MEDAN ~ BuserBhayangkaraNews| Komitmen menjaga keamanan konsumsi dan kualitas gizi bagi para penerima manfaat terus diperkuat oleh Dapur Faeyza. Salah satu langkah strategis yang kini ditempuh adalah percepatan proses sertifikasi halal untuk memastikan seluruh makanan yang diproduksi memenuhi standar syariat dan kesehatan.
Upaya akselerasi tersebut ditandai dengan pertemuan penting antara pengelola Dapur Faeyza dengan tim sertifikasi halal dari Majelis Ulama Indonesia (MUI) Sumatera Utara. Kegiatan yang berlangsung pada Rabu (4/2/2026) itu digelar langsung di lokasi SPPG MBG yang beralamat di Jalan Abdul Sani Muthalib, Kelurahan Terjun, Kecamatan Medan Marelan, Kota Medan.

Pertemuan yang berlangsung mulai pukul 09.00 hingga 12.00 WIB tersebut difokuskan pada proses audit serta pendampingan teknis guna mempercepat penerbitan sertifikat halal bagi Satuan Pelayanan Pemenuhan Gizi (SPPG) MBG yang dikelola oleh Dapur Faeyza.

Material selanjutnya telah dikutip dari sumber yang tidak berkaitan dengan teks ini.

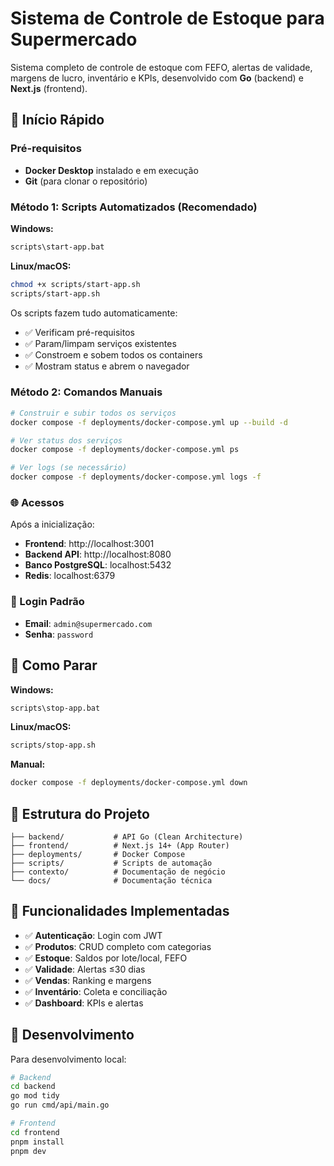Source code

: # Sistema de Controle de Estoque para Supermercado

Sistema completo de controle de estoque com FEFO, alertas de validade, margens de lucro, inventário e KPIs, desenvolvido com **Go** (backend) e **Next.js** (frontend).

## 🚀 Início Rápido

### Pré-requisitos
- **Docker Desktop** instalado e em execução
- **Git** (para clonar o repositório)

### Método 1: Scripts Automatizados (Recomendado)

**Windows:**
```bash
scripts\start-app.bat
```

**Linux/macOS:**
```bash
chmod +x scripts/start-app.sh
scripts/start-app.sh
```

Os scripts fazem tudo automaticamente:
- ✅ Verificam pré-requisitos
- ✅ Param/limpam serviços existentes  
- ✅ Constroem e sobem todos os containers
- ✅ Mostram status e abrem o navegador

### Método 2: Comandos Manuais

```bash
# Construir e subir todos os serviços
docker compose -f deployments/docker-compose.yml up --build -d

# Ver status dos serviços
docker compose -f deployments/docker-compose.yml ps

# Ver logs (se necessário)
docker compose -f deployments/docker-compose.yml logs -f
```

### 🌐 Acessos

Após a inicialização:
- **Frontend**: http://localhost:3001
- **Backend API**: http://localhost:8080
- **Banco PostgreSQL**: localhost:5432
- **Redis**: localhost:6379

### 🔐 Login Padrão

- **Email**: `admin@supermercado.com`
- **Senha**: `password`

## 🛑 Como Parar

**Windows:**
```bash
scripts\stop-app.bat
```

**Linux/macOS:**
```bash
scripts/stop-app.sh
```

**Manual:**
```bash
docker compose -f deployments/docker-compose.yml down
```

## 📁 Estrutura do Projeto

```
├── backend/           # API Go (Clean Architecture)
├── frontend/          # Next.js 14+ (App Router)
├── deployments/       # Docker Compose
├── scripts/           # Scripts de automação
├── contexto/          # Documentação de negócio
└── docs/              # Documentação técnica
```

## 🎯 Funcionalidades Implementadas

- ✅ **Autenticação**: Login com JWT
- ✅ **Produtos**: CRUD completo com categorias
- ✅ **Estoque**: Saldos por lote/local, FEFO
- ✅ **Validade**: Alertas ≤30 dias
- ✅ **Vendas**: Ranking e margens
- ✅ **Inventário**: Coleta e conciliação
- ✅ **Dashboard**: KPIs e alertas

## 🔧 Desenvolvimento

Para desenvolvimento local:

```bash
# Backend
cd backend
go mod tidy
go run cmd/api/main.go

# Frontend  
cd frontend
pnpm install
pnpm dev
```
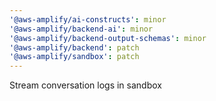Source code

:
 ```yaml
---
'@aws-amplify/ai-constructs': minor
'@aws-amplify/backend-ai': minor
'@aws-amplify/backend-output-schemas': minor
'@aws-amplify/backend': patch
'@aws-amplify/sandbox': patch
---
```


Stream conversation logs in sandbox
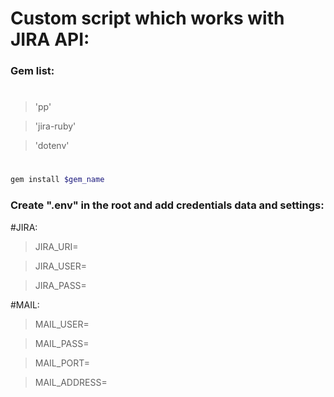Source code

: # Custom script which works with JIRA API:

### Gem list:
#
> 'pp'

> 'jira-ruby'

> 'dotenv'
#
```sh
gem install $gem_name
```
### Create ".env" in the root and add credentials data and settings:

#JIRA:

> JIRA_URI=

> JIRA_USER=

> JIRA_PASS=

#MAIL:

> MAIL_USER= 

> MAIL_PASS=

> MAIL_PORT=

> MAIL_ADDRESS=
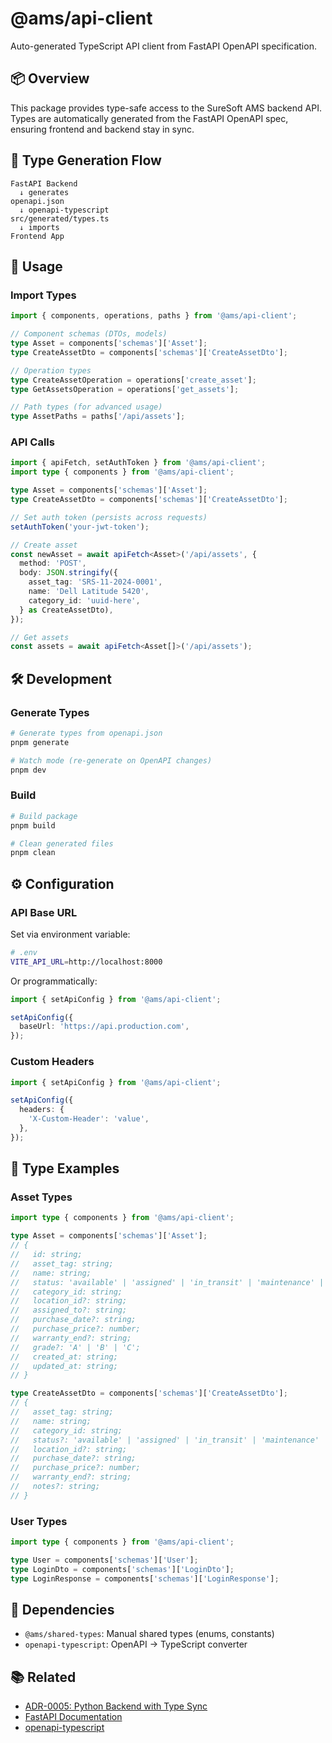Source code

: # @ams/api-client

Auto-generated TypeScript API client from FastAPI OpenAPI specification.

## 📦 Overview

This package provides type-safe access to the SureSoft AMS backend API. Types are automatically generated from the FastAPI OpenAPI spec, ensuring frontend and backend stay in sync.

## 🔄 Type Generation Flow

```
FastAPI Backend
  ↓ generates
openapi.json
  ↓ openapi-typescript
src/generated/types.ts
  ↓ imports
Frontend App
```

## 🚀 Usage

### Import Types

```typescript
import { components, operations, paths } from '@ams/api-client';

// Component schemas (DTOs, models)
type Asset = components['schemas']['Asset'];
type CreateAssetDto = components['schemas']['CreateAssetDto'];

// Operation types
type CreateAssetOperation = operations['create_asset'];
type GetAssetsOperation = operations['get_assets'];

// Path types (for advanced usage)
type AssetPaths = paths['/api/assets'];
```

### API Calls

```typescript
import { apiFetch, setAuthToken } from '@ams/api-client';
import type { components } from '@ams/api-client';

type Asset = components['schemas']['Asset'];
type CreateAssetDto = components['schemas']['CreateAssetDto'];

// Set auth token (persists across requests)
setAuthToken('your-jwt-token');

// Create asset
const newAsset = await apiFetch<Asset>('/api/assets', {
  method: 'POST',
  body: JSON.stringify({
    asset_tag: 'SRS-11-2024-0001',
    name: 'Dell Latitude 5420',
    category_id: 'uuid-here',
  } as CreateAssetDto),
});

// Get assets
const assets = await apiFetch<Asset[]>('/api/assets');
```

## 🛠️ Development

### Generate Types

```bash
# Generate types from openapi.json
pnpm generate

# Watch mode (re-generate on OpenAPI changes)
pnpm dev
```

### Build

```bash
# Build package
pnpm build

# Clean generated files
pnpm clean
```

## ⚙️ Configuration

### API Base URL

Set via environment variable:

```bash
# .env
VITE_API_URL=http://localhost:8000
```

Or programmatically:

```typescript
import { setApiConfig } from '@ams/api-client';

setApiConfig({
  baseUrl: 'https://api.production.com',
});
```

### Custom Headers

```typescript
import { setApiConfig } from '@ams/api-client';

setApiConfig({
  headers: {
    'X-Custom-Header': 'value',
  },
});
```

## 📝 Type Examples

### Asset Types

```typescript
import type { components } from '@ams/api-client';

type Asset = components['schemas']['Asset'];
// {
//   id: string;
//   asset_tag: string;
//   name: string;
//   status: 'available' | 'assigned' | 'in_transit' | 'maintenance' | 'disposed';
//   category_id: string;
//   location_id?: string;
//   assigned_to?: string;
//   purchase_date?: string;
//   purchase_price?: number;
//   warranty_end?: string;
//   grade?: 'A' | 'B' | 'C';
//   created_at: string;
//   updated_at: string;
// }

type CreateAssetDto = components['schemas']['CreateAssetDto'];
// {
//   asset_tag: string;
//   name: string;
//   category_id: string;
//   status?: 'available' | 'assigned' | 'in_transit' | 'maintenance' | 'disposed';
//   location_id?: string;
//   purchase_date?: string;
//   purchase_price?: number;
//   warranty_end?: string;
//   notes?: string;
// }
```

### User Types

```typescript
import type { components } from '@ams/api-client';

type User = components['schemas']['User'];
type LoginDto = components['schemas']['LoginDto'];
type LoginResponse = components['schemas']['LoginResponse'];
```

## 🔗 Dependencies

- `@ams/shared-types`: Manual shared types (enums, constants)
- `openapi-typescript`: OpenAPI → TypeScript converter

## 📚 Related

- [ADR-0005: Python Backend with Type Sync](../../docs/architecture/adr/0005-python-backend-with-type-sync.md)
- [FastAPI Documentation](https://fastapi.tiangolo.com/)
- [openapi-typescript](https://github.com/drwpow/openapi-typescript)
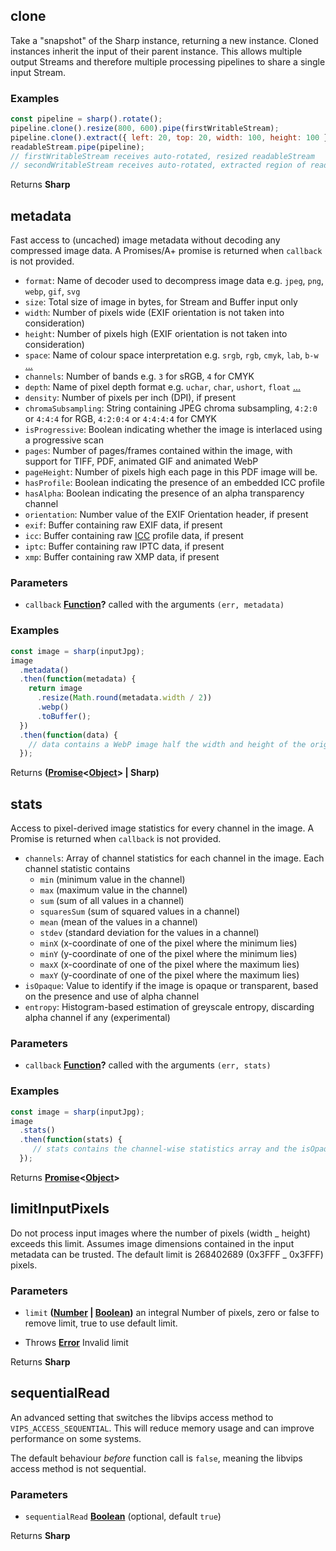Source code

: <!-- Generated by documentation.js. Update this documentation by updating the source code. -->

## clone

Take a "snapshot" of the Sharp instance, returning a new instance.
Cloned instances inherit the input of their parent instance.
This allows multiple output Streams and therefore multiple processing pipelines to share a single input Stream.

### Examples

```javascript
const pipeline = sharp().rotate();
pipeline.clone().resize(800, 600).pipe(firstWritableStream);
pipeline.clone().extract({ left: 20, top: 20, width: 100, height: 100 }).pipe(secondWritableStream);
readableStream.pipe(pipeline);
// firstWritableStream receives auto-rotated, resized readableStream
// secondWritableStream receives auto-rotated, extracted region of readableStream
```

Returns **Sharp** 

## metadata

Fast access to (uncached) image metadata without decoding any compressed image data.
A Promises/A+ promise is returned when `callback` is not provided.

-   `format`: Name of decoder used to decompress image data e.g. `jpeg`, `png`, `webp`, `gif`, `svg`
-   `size`: Total size of image in bytes, for Stream and Buffer input only
-   `width`: Number of pixels wide (EXIF orientation is not taken into consideration)
-   `height`: Number of pixels high (EXIF orientation is not taken into consideration)
-   `space`: Name of colour space interpretation e.g. `srgb`, `rgb`, `cmyk`, `lab`, `b-w` [...][1]
-   `channels`: Number of bands e.g. `3` for sRGB, `4` for CMYK
-   `depth`: Name of pixel depth format e.g. `uchar`, `char`, `ushort`, `float` [...][2]
-   `density`: Number of pixels per inch (DPI), if present
-   `chromaSubsampling`: String containing JPEG chroma subsampling, `4:2:0` or `4:4:4` for RGB, `4:2:0:4` or `4:4:4:4` for CMYK
-   `isProgressive`: Boolean indicating whether the image is interlaced using a progressive scan
-   `pages`: Number of pages/frames contained within the image, with support for TIFF, PDF, animated GIF and animated WebP
-   `pageHeight`: Number of pixels high each page in this PDF image will be.
-   `hasProfile`: Boolean indicating the presence of an embedded ICC profile
-   `hasAlpha`: Boolean indicating the presence of an alpha transparency channel
-   `orientation`: Number value of the EXIF Orientation header, if present
-   `exif`: Buffer containing raw EXIF data, if present
-   `icc`: Buffer containing raw [ICC][3] profile data, if present
-   `iptc`: Buffer containing raw IPTC data, if present
-   `xmp`: Buffer containing raw XMP data, if present

### Parameters

-   `callback` **[Function][4]?** called with the arguments `(err, metadata)`

### Examples

```javascript
const image = sharp(inputJpg);
image
  .metadata()
  .then(function(metadata) {
    return image
      .resize(Math.round(metadata.width / 2))
      .webp()
      .toBuffer();
  })
  .then(function(data) {
    // data contains a WebP image half the width and height of the original JPEG
  });
```

Returns **([Promise][5]&lt;[Object][6]> | Sharp)** 

## stats

Access to pixel-derived image statistics for every channel in the image.
A Promise is returned when `callback` is not provided.

-   `channels`: Array of channel statistics for each channel in the image. Each channel statistic contains
    -   `min` (minimum value in the channel)
    -   `max` (maximum value in the channel)
    -   `sum` (sum of all values in a channel)
    -   `squaresSum` (sum of squared values in a channel)
    -   `mean` (mean of the values in a channel)
    -   `stdev` (standard deviation for the values in a channel)
    -   `minX` (x-coordinate of one of the pixel where the minimum lies)
    -   `minY` (y-coordinate of one of the pixel where the minimum lies)
    -   `maxX` (x-coordinate of one of the pixel where the maximum lies)
    -   `maxY` (y-coordinate of one of the pixel where the maximum lies)
-   `isOpaque`: Value to identify if the image is opaque or transparent, based on the presence and use of alpha channel
-   `entropy`: Histogram-based estimation of greyscale entropy, discarding alpha channel if any (experimental)

### Parameters

-   `callback` **[Function][4]?** called with the arguments `(err, stats)`

### Examples

```javascript
const image = sharp(inputJpg);
image
  .stats()
  .then(function(stats) {
     // stats contains the channel-wise statistics array and the isOpaque value
  });
```

Returns **[Promise][5]&lt;[Object][6]>** 

## limitInputPixels

Do not process input images where the number of pixels (width _ height) exceeds this limit.
Assumes image dimensions contained in the input metadata can be trusted.
The default limit is 268402689 (0x3FFF _ 0x3FFF) pixels.

### Parameters

-   `limit` **([Number][7] \| [Boolean][8])** an integral Number of pixels, zero or false to remove limit, true to use default limit.


-   Throws **[Error][9]** Invalid limit

Returns **Sharp** 

## sequentialRead

An advanced setting that switches the libvips access method to `VIPS_ACCESS_SEQUENTIAL`.
This will reduce memory usage and can improve performance on some systems.

The default behaviour _before_ function call is `false`, meaning the libvips access method is not sequential.

### Parameters

-   `sequentialRead` **[Boolean][8]**  (optional, default `true`)

Returns **Sharp** 

[1]: https://github.com/libvips/libvips/blob/master/libvips/iofuncs/enumtypes.c#L636

[2]: https://github.com/libvips/libvips/blob/master/libvips/iofuncs/enumtypes.c#L672

[3]: https://www.npmjs.com/package/icc

[4]: https://developer.mozilla.org/docs/Web/JavaScript/Reference/Statements/function

[5]: https://developer.mozilla.org/docs/Web/JavaScript/Reference/Global_Objects/Promise

[6]: https://developer.mozilla.org/docs/Web/JavaScript/Reference/Global_Objects/Object

[7]: https://developer.mozilla.org/docs/Web/JavaScript/Reference/Global_Objects/Number

[8]: https://developer.mozilla.org/docs/Web/JavaScript/Reference/Global_Objects/Boolean

[9]: https://developer.mozilla.org/docs/Web/JavaScript/Reference/Global_Objects/Error
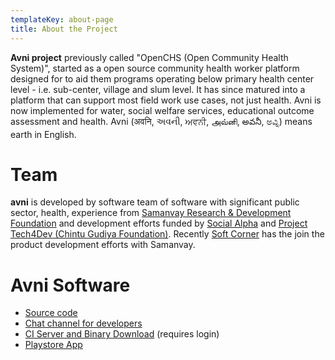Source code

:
 ```yaml
---
templateKey: about-page
title: About the Project
---
```

**Avni project** previously called "OpenCHS (Open Community Health System)", started as a open source community health worker platform designed for to aid them programs operating below primary health center level - i.e. sub-center, village and slum level. It has since matured into a platform that can support most field work use cases, not just health. Avni is now implemented for water, social welfare services, educational outcome assessment and health. Avni (अवनि, અવની, ਅਵਨੀ, அவ்னி, అవనీ, ಅವ್ನಿ) means earth in English.


# Team
**avni** is developed by software team of software with significant public sector, health, experience from [Samanvay Research & Development Foundation](www.samanvayfoundation.org) and development efforts funded by [Social Alpha](https://www.socialalpha.org/) and [Project Tech4Dev (Chintu Gudiya Foundation)](https://chintugudiya.org/tech4dev/). Recently [Soft Corner](http://www.soft-corner.com/) has the join the product development efforts with Samanvay.

# Avni Software
- [Source code](https://github.com/openchs)
- [Chat channel for developers](https://gitter.im/OpenCHS/openchs)
- [CI Server and Binary Download](https://circleci.com/gh/OpenCHS) (requires login)
- [Playstore App](https://play.google.com/store/apps/details?id=com.openchsclient)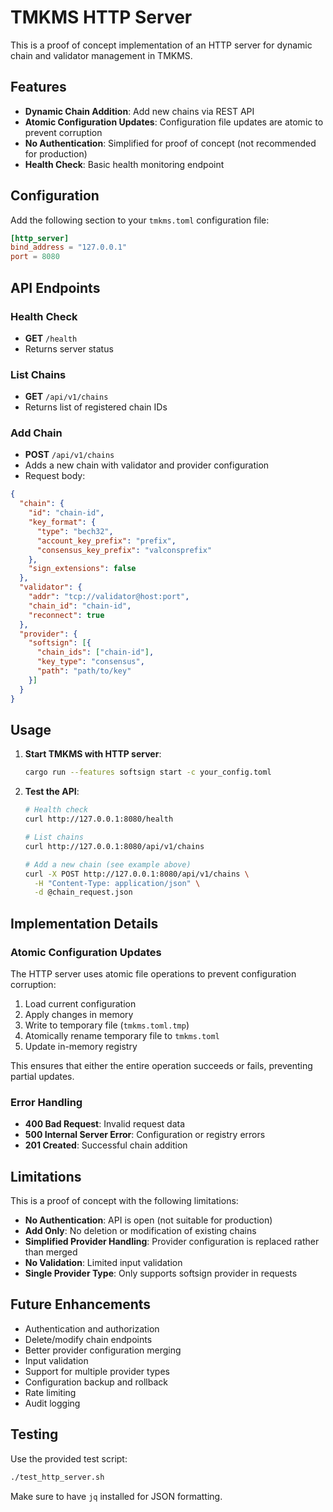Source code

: # TMKMS HTTP Server

This is a proof of concept implementation of an HTTP server for dynamic chain and validator management in TMKMS.

## Features

- **Dynamic Chain Addition**: Add new chains via REST API
- **Atomic Configuration Updates**: Configuration file updates are atomic to prevent corruption
- **No Authentication**: Simplified for proof of concept (not recommended for production)
- **Health Check**: Basic health monitoring endpoint

## Configuration

Add the following section to your `tmkms.toml` configuration file:

```toml
[http_server]
bind_address = "127.0.0.1"
port = 8080
```

## API Endpoints

### Health Check
- **GET** `/health`
- Returns server status

### List Chains
- **GET** `/api/v1/chains`
- Returns list of registered chain IDs

### Add Chain
- **POST** `/api/v1/chains`
- Adds a new chain with validator and provider configuration
- Request body:
```json
{
  "chain": {
    "id": "chain-id",
    "key_format": {
      "type": "bech32",
      "account_key_prefix": "prefix",
      "consensus_key_prefix": "valconsprefix"
    },
    "sign_extensions": false
  },
  "validator": {
    "addr": "tcp://validator@host:port",
    "chain_id": "chain-id",
    "reconnect": true
  },
  "provider": {
    "softsign": [{
      "chain_ids": ["chain-id"],
      "key_type": "consensus",
      "path": "path/to/key"
    }]
  }
}
```

## Usage

1. **Start TMKMS with HTTP server**:
   ```bash
   cargo run --features softsign start -c your_config.toml
   ```

2. **Test the API**:
   ```bash
   # Health check
   curl http://127.0.0.1:8080/health
   
   # List chains
   curl http://127.0.0.1:8080/api/v1/chains
   
   # Add a new chain (see example above)
   curl -X POST http://127.0.0.1:8080/api/v1/chains \
     -H "Content-Type: application/json" \
     -d @chain_request.json
   ```

## Implementation Details

### Atomic Configuration Updates

The HTTP server uses atomic file operations to prevent configuration corruption:

1. Load current configuration
2. Apply changes in memory
3. Write to temporary file (`tmkms.toml.tmp`)
4. Atomically rename temporary file to `tmkms.toml`
5. Update in-memory registry

This ensures that either the entire operation succeeds or fails, preventing partial updates.

### Error Handling

- **400 Bad Request**: Invalid request data
- **500 Internal Server Error**: Configuration or registry errors
- **201 Created**: Successful chain addition

## Limitations

This is a proof of concept with the following limitations:

- **No Authentication**: API is open (not suitable for production)
- **Add Only**: No deletion or modification of existing chains
- **Simplified Provider Handling**: Provider configuration is replaced rather than merged
- **No Validation**: Limited input validation
- **Single Provider Type**: Only supports softsign provider in requests

## Future Enhancements

- Authentication and authorization
- Delete/modify chain endpoints
- Better provider configuration merging
- Input validation
- Support for multiple provider types
- Configuration backup and rollback
- Rate limiting
- Audit logging

## Testing

Use the provided test script:
```bash
./test_http_server.sh
```

Make sure to have `jq` installed for JSON formatting.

Langkah ini merupakan bagian dari komitmen penyedia jasa boga dalam mendukung program pemerintah terkait standarisasi produk pangan, khususnya yang dikonsumsi oleh para peserta didik. Dengan adanya sertifikasi halal, seluruh proses produksi makanan diharapkan dapat terjamin dari segi kebersihan, keamanan, serta kepatuhan terhadap ketentuan syariat Islam.
Dalam kegiatan tersebut, hadir perwakilan dari Majelis Ulama Indonesia (MUI) Sumatera Utara, Junaidi, yang memberikan arahan terkait aspek kehalalan dalam proses pengolahan makanan. Ia menekankan pentingnya penerapan standar halal mulai dari pemilihan bahan baku, proses pengolahan, hingga penyajian makanan kepada konsumen.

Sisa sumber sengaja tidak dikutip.